Quotes often get corrupted. If you forget that the original saying was about fish, and substitute in "fire", how does the second part go? If someone knows how to make fire, they'll be warm for the rest of their life? That only makes sense if they stay close to fires, and you can't stay close to a fire while you're out gathering wood for more fires. If you're going to modify a saying you can't remember in order to complete it, it makes sense to use words that make what you say true.
I've no idea what the original context of this quote is, who said it and whether it had a significant meaning in that context. But the fact is, people do not go out of their way to care about how long the lives are of strangers across the world, especially male strangers. I was reading the comments on a video (that I didn't watch) about the performance of the M1 Abrams tank in the Ukraine conflict, and while people argued about that point, no one disputed that thousands of tanks have been destroyed there, with thousands of dead crewmembers.
People dying is sad. Is people knowing, but not really caring, that people are dying sad? Is it bad to think that it's a little funny that people would not care about someone dying (as with the quote from Pratchett's Jingo)? Things are not supposed to be funny if they are too important; is it important that people don't care about the Ukraine conflict? Do YOU care about it?
I don't think you're worse than other people, but I don't think that you choosing to use some of your money to buy gifts for other people, or getting people to meet up in order to be happy, makes you better than other people either.
A few posts back, I mentioned the person (maybe female) whom I know as Sam Sam. I remember that this person said, maybe in the context of Christmas, that they didn't really put much importance on the giving of gifts, or do much of it themselves.

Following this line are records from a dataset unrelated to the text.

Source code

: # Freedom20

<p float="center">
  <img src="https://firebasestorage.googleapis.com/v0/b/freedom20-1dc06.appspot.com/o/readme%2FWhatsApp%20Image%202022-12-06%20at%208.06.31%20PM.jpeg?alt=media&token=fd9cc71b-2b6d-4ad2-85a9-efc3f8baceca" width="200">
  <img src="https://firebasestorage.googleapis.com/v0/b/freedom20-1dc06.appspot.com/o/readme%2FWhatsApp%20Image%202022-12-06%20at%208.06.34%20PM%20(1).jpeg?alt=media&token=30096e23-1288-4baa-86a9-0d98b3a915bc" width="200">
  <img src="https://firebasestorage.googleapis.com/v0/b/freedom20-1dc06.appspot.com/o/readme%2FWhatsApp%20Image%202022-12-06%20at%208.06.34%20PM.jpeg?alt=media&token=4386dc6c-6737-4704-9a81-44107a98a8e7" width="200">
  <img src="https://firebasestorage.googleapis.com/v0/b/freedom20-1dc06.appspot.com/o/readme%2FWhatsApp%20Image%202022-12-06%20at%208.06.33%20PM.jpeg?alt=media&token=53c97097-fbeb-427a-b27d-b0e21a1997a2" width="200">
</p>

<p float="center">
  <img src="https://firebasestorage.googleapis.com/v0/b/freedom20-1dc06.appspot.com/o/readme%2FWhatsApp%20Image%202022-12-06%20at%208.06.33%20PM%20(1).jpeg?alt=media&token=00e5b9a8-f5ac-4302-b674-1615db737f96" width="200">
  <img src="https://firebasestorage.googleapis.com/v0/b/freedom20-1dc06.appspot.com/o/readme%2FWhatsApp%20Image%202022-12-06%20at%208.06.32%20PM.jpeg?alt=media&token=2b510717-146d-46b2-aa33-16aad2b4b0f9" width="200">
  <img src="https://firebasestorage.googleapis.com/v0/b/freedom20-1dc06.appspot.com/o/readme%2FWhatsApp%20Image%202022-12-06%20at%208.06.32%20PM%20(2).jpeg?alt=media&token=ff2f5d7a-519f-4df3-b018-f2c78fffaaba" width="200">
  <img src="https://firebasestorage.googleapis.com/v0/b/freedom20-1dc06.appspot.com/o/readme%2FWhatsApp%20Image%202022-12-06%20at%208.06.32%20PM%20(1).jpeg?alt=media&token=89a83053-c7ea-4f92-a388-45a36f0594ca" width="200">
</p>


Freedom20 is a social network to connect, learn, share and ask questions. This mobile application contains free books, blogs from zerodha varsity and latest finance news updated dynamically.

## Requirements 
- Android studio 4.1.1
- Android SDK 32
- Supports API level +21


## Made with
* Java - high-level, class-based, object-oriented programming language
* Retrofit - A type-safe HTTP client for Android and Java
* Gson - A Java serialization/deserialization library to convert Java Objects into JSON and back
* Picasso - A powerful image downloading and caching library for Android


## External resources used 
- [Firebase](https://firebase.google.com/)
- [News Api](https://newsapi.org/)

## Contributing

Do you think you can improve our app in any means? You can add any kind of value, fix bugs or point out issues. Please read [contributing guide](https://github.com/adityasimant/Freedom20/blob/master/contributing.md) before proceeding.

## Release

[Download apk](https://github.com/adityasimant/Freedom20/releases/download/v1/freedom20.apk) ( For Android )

Ellum said, maybe in the screenshots of his conversations with Cara, that he was very grateful for the gifts she gave him and the money she spent on him. There was a quote I thought about earlier in this post, something about unwanted gifts not resulting in gratitude. I know I used it to comment on the 'gift' of me linking to this idea, in 2011 or 2012. I think that everyone you give gifts to is appreciative, partly because of the self-selection like commenting on TikTok videos. But some people would just be ungrateful, and moreover would not care if their lack of gratitude stops someone from giving a gift, because they don't want gifts.
In the drama The Prisoner of Beauty: the wedding gifts, including the ferret. In Hogfather: the old male who doesn't want the food from the king. In Hana Yori Dango: the female lead's reaction to being given clothing and jewelry worth $1 million.